Talking Mirror, Pirate Skull Security System
junger writes "Themeaddicts, owned by a Hollywood animatronics guru famous for doing the T-rex in Jurassic Park, has created a home security system with a talking mirror (complete with floating head), talking pirate skull, and talking toucan. It informs the homeowner of things like a car coming up the driveway or the jacuzzi reaching the right temperature, and it turns into a surveillance camera."
"There's someone prettier than you walking up the driveway, preparing poisoned apple now..."
Task Mangler
Mirror, mirror am I stoned?
Your image is now goatse.cx guy,
My home security must be pwn3d
A feeling of having made the same mistake before: Deja Foobar
http://img137.imageshack.us/img137/1640/1jq5.png
http://img136.imageshack.us/img136/1937/2yv7.png
http://img291.imageshack.us/img291/3663/3fj4.png
http://img291.imageshack.us/img291/3041/4ty1.png
Although you know it doesn't run on linux. Knowing slashdot, if it ran on linux it would say so in the title of the article or at least in the description.
This being slashdot you're more likely to see: To run Windows you'll need a bigger mirror.
A feeling of having made the same mistake before: Deja Foobar
...you see the headline "Talking Mirror, Pirate Skull Security System" and immediately think it's about a filesharing mirror site that talks.
Yes yes yes, shiny gadgetry to do little of import.
On the other hand, it is "kewl", and could evolve into some genuinely useful stuff.
For example, a friend came home last weekend to find his live-in elderly mother, already incapacitated by a stroke, had been lying on the floor for 3 hours after a bad fall. If a house system had been able to identify someone was unmoving in a non-stationary part of the house it could have informed him, supplied images to his cellphone, tied into his intercom system to communicate with her.

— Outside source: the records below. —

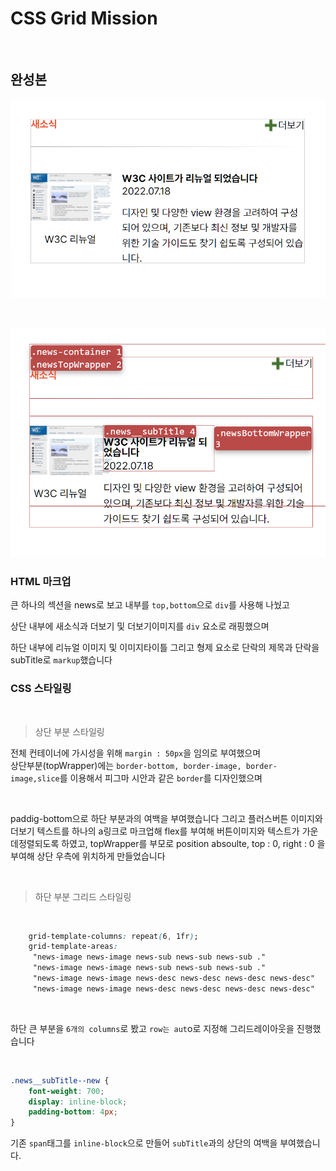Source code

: # CSS Grid Mission

<br />

## 완성본

<p><img src='./assets/images/스크린샷 2023-06-13 004427.png'><p>


<br />

<p><img src='./assets/images/스크린샷 2023-06-13 163626.png'><p>

### HTML 마크업

큰 하나의 섹션을 news로 보고
내부를 `top,bottom`으로 `div`를 사용해 나눴고

상단 내부에 새소식과 더보기 및 더보기이미지를 `div` 요소로 래핑했으며

하단 내부에 리뉴얼 이미지 및 이미지타이틀 그리고 형제 요소로 단락의 제목과 단락을 subTitle로 `markup`했습니다

### CSS 스타일링

<br />

> 상단 부분 스타일링

전체 컨테이너에 가시성을 위해 `margin : 50px`을 임의로 부여했으며 <br />
상단부분(topWrapper)에는 `border-bottom, border-image, border-image,slice`를 이용해서 피그마 시안과 같은 `border`를 디자인했으며 

<br />


paddig-bottom으로 하단 부분과의 여백을 부여했습니다
그리고 플러스버튼 이미지와 더보기 텍스트를 하나의 a링크로 마크업해 flex를 부여해 버튼이미지와 텍스트가 가운데정렬되도록 하였고,  topWrapper를 부모로 position absoulte, top : 0, right : 0 을 부여해 상단 우측에 위치하게 만들었습니다

<br />


> 하단 부분 그리드 스타일링

<br />

```css
    grid-template-columns: repeat(6, 1fr);
    grid-template-areas:
     "news-image news-image news-sub news-sub news-sub ."
     "news-image news-image news-sub news-sub news-sub ."
     "news-image news-image news-desc news-desc news-desc news-desc"
     "news-image news-image news-desc news-desc news-desc news-desc"
```

<br />

하단 큰 부분을 `6개의 columns`로 봤고 `row는 aut`o로 지정해 그리드레이아웃을 진행했습니다


<br />


```css
.news__subTitle--new {
    font-weight: 700;
    display: inline-block;
    padding-bottom: 4px;
}
```
기존 `span`태그를 `inline-block`으로 만들어 `subTitle`과의 상단의 여백을 부여했습니다.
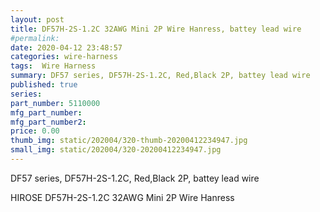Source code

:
 ```yaml
---
layout: post
title: DF57H-2S-1.2C 32AWG Mini 2P Wire Hanress, battey lead wire
#permalink: 
date: 2020-04-12 23:48:57
categories: wire-harness
tags:  Wire Harness
summary: DF57 series, DF57H-2S-1.2C, Red,Black 2P, battey lead wire
published: true 
series: 
part_number: 5110000
mfg_part_number: 
mfg_part_number2: 
price: 0.00
thumb_img: static/202004/320-thumb-20200412234947.jpg
small_img: static/202004/320-20200412234947.jpg
---
```



<p>
	DF57 series, DF57H-2S-1.2C, Red,Black 2P, battey lead wire
</p>
<p>
	HIROSE&nbsp;DF57H-2S-1.2C 32AWG Mini 2P Wire Hanress
</p>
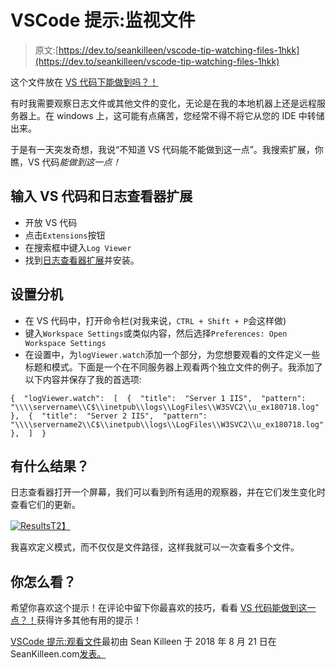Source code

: # VSCode 提示:监视文件

> 原文:[https://dev.to/seankilleen/vscode-tip-watching-files-1hkk](https://dev.to/seankilleen/vscode-tip-watching-files-1hkk)

这个文件放在 [VS 代码下能做到吗？！](https://vscodecandothat.com/)

有时我需要观察日志文件或其他文件的变化，无论是在我的本地机器上还是远程服务器上。在 windows 上，这可能有点痛苦，您经常不得不将它从您的 IDE 中转储出来。

于是有一天突发奇想，我说“不知道 VS 代码能不能做到这一点”。我搜索扩展，你瞧，VS 代码*能做到这一点！*

## [](#enter-vs-code-and-the-log-viewer-extension)输入 VS 代码和日志查看器扩展

*   开放 VS 代码
*   点击`Extensions`按钮
*   在搜索框中键入`Log Viewer`
*   找到[日志查看器扩展](https://marketplace.visualstudio.com/items?itemName=berublan.vscode-log-viewer)并安装。

## [](#setting-up-the-extension)设置分机

*   在 VS 代码中，打开命令栏(对我来说，`CTRL + Shift + P`会这样做)
*   键入`Workspace Settings`或类似内容，然后选择`Preferences: Open Workspace Settings`
*   在设置中，为`logViewer.watch`添加一个部分，为您想要观看的文件定义一些标题和模式。下面是一个在不同服务器上观看两个独立文件的例子。我添加了以下内容并保存了我的首选项:

```
{  "logViewer.watch":  [  {  "title":  "Server 1 IIS",  "pattern":  "\\\\servername\\C$\\inetpub\\logs\\LogFiles\\W3SVC2\\u_ex180718.log"  },  {  "title":  "Server 2 IIS",  "pattern":  "\\\\servername2\\C$\\inetpub\\logs\\LogFiles\\W3SVC2\\u_ex180718.log"  },  ]  } 
```

## [](#what-are-the-results)有什么结果？

日志查看器打开一个屏幕，我们可以看到所有适用的观察器，并在它们发生变化时查看它们的更新。

[![Results](../Images/50190e5de376aa7f4e8656a65dd8a173.png)T2】](https://res.cloudinary.com/practicaldev/image/fetch/s--HW8n4KmG--/c_limit%2Cf_auto%2Cfl_progressive%2Cq_auto%2Cw_880/https://SeanKilleen.com/images/post-images/2018-08-21_vscode-logviewer-watches.png)

我喜欢定义模式，而不仅仅是文件路径，这样我就可以一次查看多个文件。

## [](#what-do-you-think)你怎么看？

希望你喜欢这个提示！在评论中留下你最喜欢的技巧，看看 [VS 代码能做到这一点？！](https://vscodecandothat.com/)获得许多其他有用的提示！

[VSCode 提示:观看文件](https://SeanKilleen.com/2018/08/vscode-tip-watch-files/)最初由 Sean Killeen 于 2018 年 8 月 21 日在 SeanKilleen.com[发表。](https://SeanKilleen.com)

(Yes, there are all sorts of other things to be done for his mother, and he has, including an emergency-call amulet - she didn't use it. The point is these technologies could move into these areas improving them)
For another example, an former boyfriend of mine has a condo in a resort area several hours from his primary residence. Setting up a webcam to monitor it visually was an obvious step towards maintaining the home, but a "smart" system that could make limited 'decisions' such as thresholds for activity before alerting him, monitoring temperature or water levels, etc. would be quite valuable. Yes one can really geek out now and do it with X-10 etc. gadgets but he's not, he's just an average fella willing to spend a few bucks on some easy to install/use package for his vacation home.

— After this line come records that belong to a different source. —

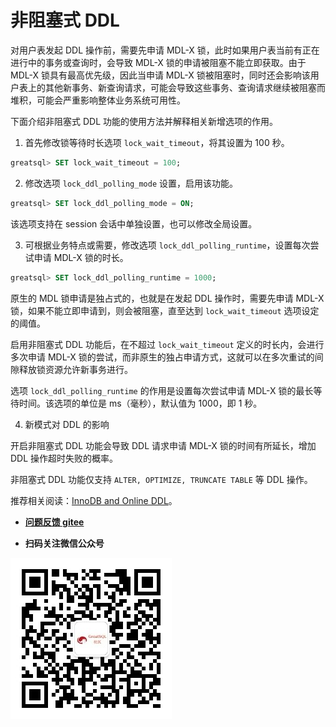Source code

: # 非阻塞式 DDL

对用户表发起 DDL 操作前，需要先申请 MDL-X 锁，此时如果用户表当前有正在进行中的事务或查询时，会导致 MDL-X 锁的申请被阻塞不能立即获取。由于 MDL-X 锁具有最高优先级，因此当申请 MDL-X 锁被阻塞时，同时还会影响该用户表上的其他新事务、新查询请求，可能会导致这些事务、查询请求继续被阻塞而堆积，可能会严重影响整体业务系统可用性。

下面介绍非阻塞式 DDL 功能的使用方法并解释相关新增选项的作用。

1. 首先修改锁等待时长选项 `lock_wait_timeout`，将其设置为 100 秒。

```sql
greatsql> SET lock_wait_timeout = 100;
```

2. 修改选项 `lock_ddl_polling_mode` 设置，启用该功能。

```sql
greatsql> SET lock_ddl_polling_mode = ON;
```
该选项支持在 session 会话中单独设置，也可以修改全局设置。

3. 可根据业务特点或需要，修改选项 `lock_ddl_polling_runtime`，设置每次尝试申请 MDL-X 锁的时长。

```sql
greatsql> SET lock_ddl_polling_runtime = 1000;
```

原生的 MDL 锁申请是独占式的，也就是在发起 DDL 操作时，需要先申请 MDL-X 锁，如果不能立即申请到，则会被阻塞，直至达到 `lock_wait_timeout` 选项设定的阈值。

启用非阻塞式 DDL 功能后，在不超过 `lock_wait_timeout` 定义的时长内，会进行多次申请 MDL-X 锁的尝试，而非原生的独占申请方式，这就可以在多次重试的间隙释放锁资源允许新事务进行。

选项 `lock_ddl_polling_runtime` 的作用是设置每次尝试申请 MDL-X 锁的最长等待时间。该选项的单位是 ms（毫秒），默认值为 1000，即 1 秒。

4. 新模式对 DDL 的影响

开启非阻塞式 DDL 功能会导致 DDL 请求申请 MDL-X 锁的时间有所延长，增加 DDL 操作超时失败的概率。

非阻塞式 DDL 功能仅支持 `ALTER, OPTIMIZE, TRUNCATE TABLE` 等 DDL 操作。


推荐相关阅读：[InnoDB and Online DDL](https://dev.mysql.com/doc/refman/8.0/en/innodb-online-ddl.html)。


- **[问题反馈 gitee](https://gitee.com/GreatSQL/GreatSQL-Manual/issues)**

- **扫码关注微信公众号**

![greatsql-wx](../greatsql-wx.jpg)
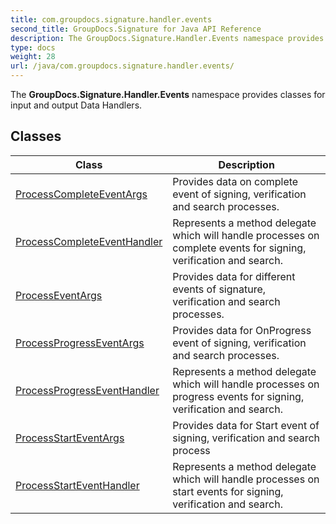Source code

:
 ```yaml
---
title: com.groupdocs.signature.handler.events
second_title: GroupDocs.Signature for Java API Reference
description: The GroupDocs.Signature.Handler.Events namespace provides classes for input and output Data Handlers.
type: docs
weight: 28
url: /java/com.groupdocs.signature.handler.events/
---
```


The **GroupDocs.Signature.Handler.Events** namespace provides classes for input and output Data Handlers.


## Classes

| Class | Description |
| --- | --- |
| [ProcessCompleteEventArgs](../com.groupdocs.signature.handler.events/processcompleteeventargs) | Provides data on complete event of signing, verification and search processes. |
| [ProcessCompleteEventHandler](../com.groupdocs.signature.handler.events/processcompleteeventhandler) | Represents a method delegate which will handle processes on complete events for signing, verification and search. |
| [ProcessEventArgs](../com.groupdocs.signature.handler.events/processeventargs) | Provides data for different events of signature, verification and search processes. |
| [ProcessProgressEventArgs](../com.groupdocs.signature.handler.events/processprogresseventargs) | Provides data for OnProgress event of signing, verification and search processes. |
| [ProcessProgressEventHandler](../com.groupdocs.signature.handler.events/processprogresseventhandler) | Represents a method delegate which will handle processes on progress events for signing, verification and search. |
| [ProcessStartEventArgs](../com.groupdocs.signature.handler.events/processstarteventargs) | Provides data for Start event of signing, verification and search process |
| [ProcessStartEventHandler](../com.groupdocs.signature.handler.events/processstarteventhandler) | Represents a method delegate which will handle processes on start events for signing, verification and search. |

Then there's the partner-factor. If the significant other isn't comfortable having it in the home, using it, then it's a no-go. If putting a friendly interface on it makes it that much more usable then that is, as Martha would decree, "a good thing".
Personally I'd love a front door "window" that would direct package deliveries to my always-home neighbor, display to religious proselytizers an animated rendition of them (complete with inserted photos of their faces) dropping into the pits of hell, and inviting everyone else to record a video message that will be relayed to me. Allowing me to respond with unlocking the door or lawn sprinklers as appropriate would be a cherished upgrade!
I don't read ACs: If a post isn't worth so much as a nom de plume to its author then I wont bother either.
It'll be interesting, though, to see this in mass production. All of the sudden, Joe Average and his generic home alarm will be rocketed forward into the 21st century. Suddenly, the "Home of the Future" will have a toe-hold with the Late Adopter market segment.
How cool would it be when AI technology progresses to a point to interface with something like this? All of the sudden, the kid-sitting industry will taper off. Of course, we'll need to avoid any HAL like behavior.
Husband: "Open the car-bay door, HAL."
HAL: "I'm sorry Dave, I cannot do that..."
Wife: "I told you not to hire that cheap garage door repairman... And stop calling it a car-bay."
Husband: "I'll go get the Yellow Pages."
I'd rather it talk to someone who breaks in. I mean if I walked into some guy's house looking for something to gank and all of a sudden the mirror was like "What are you doing here?" I think I'd be gone FAST.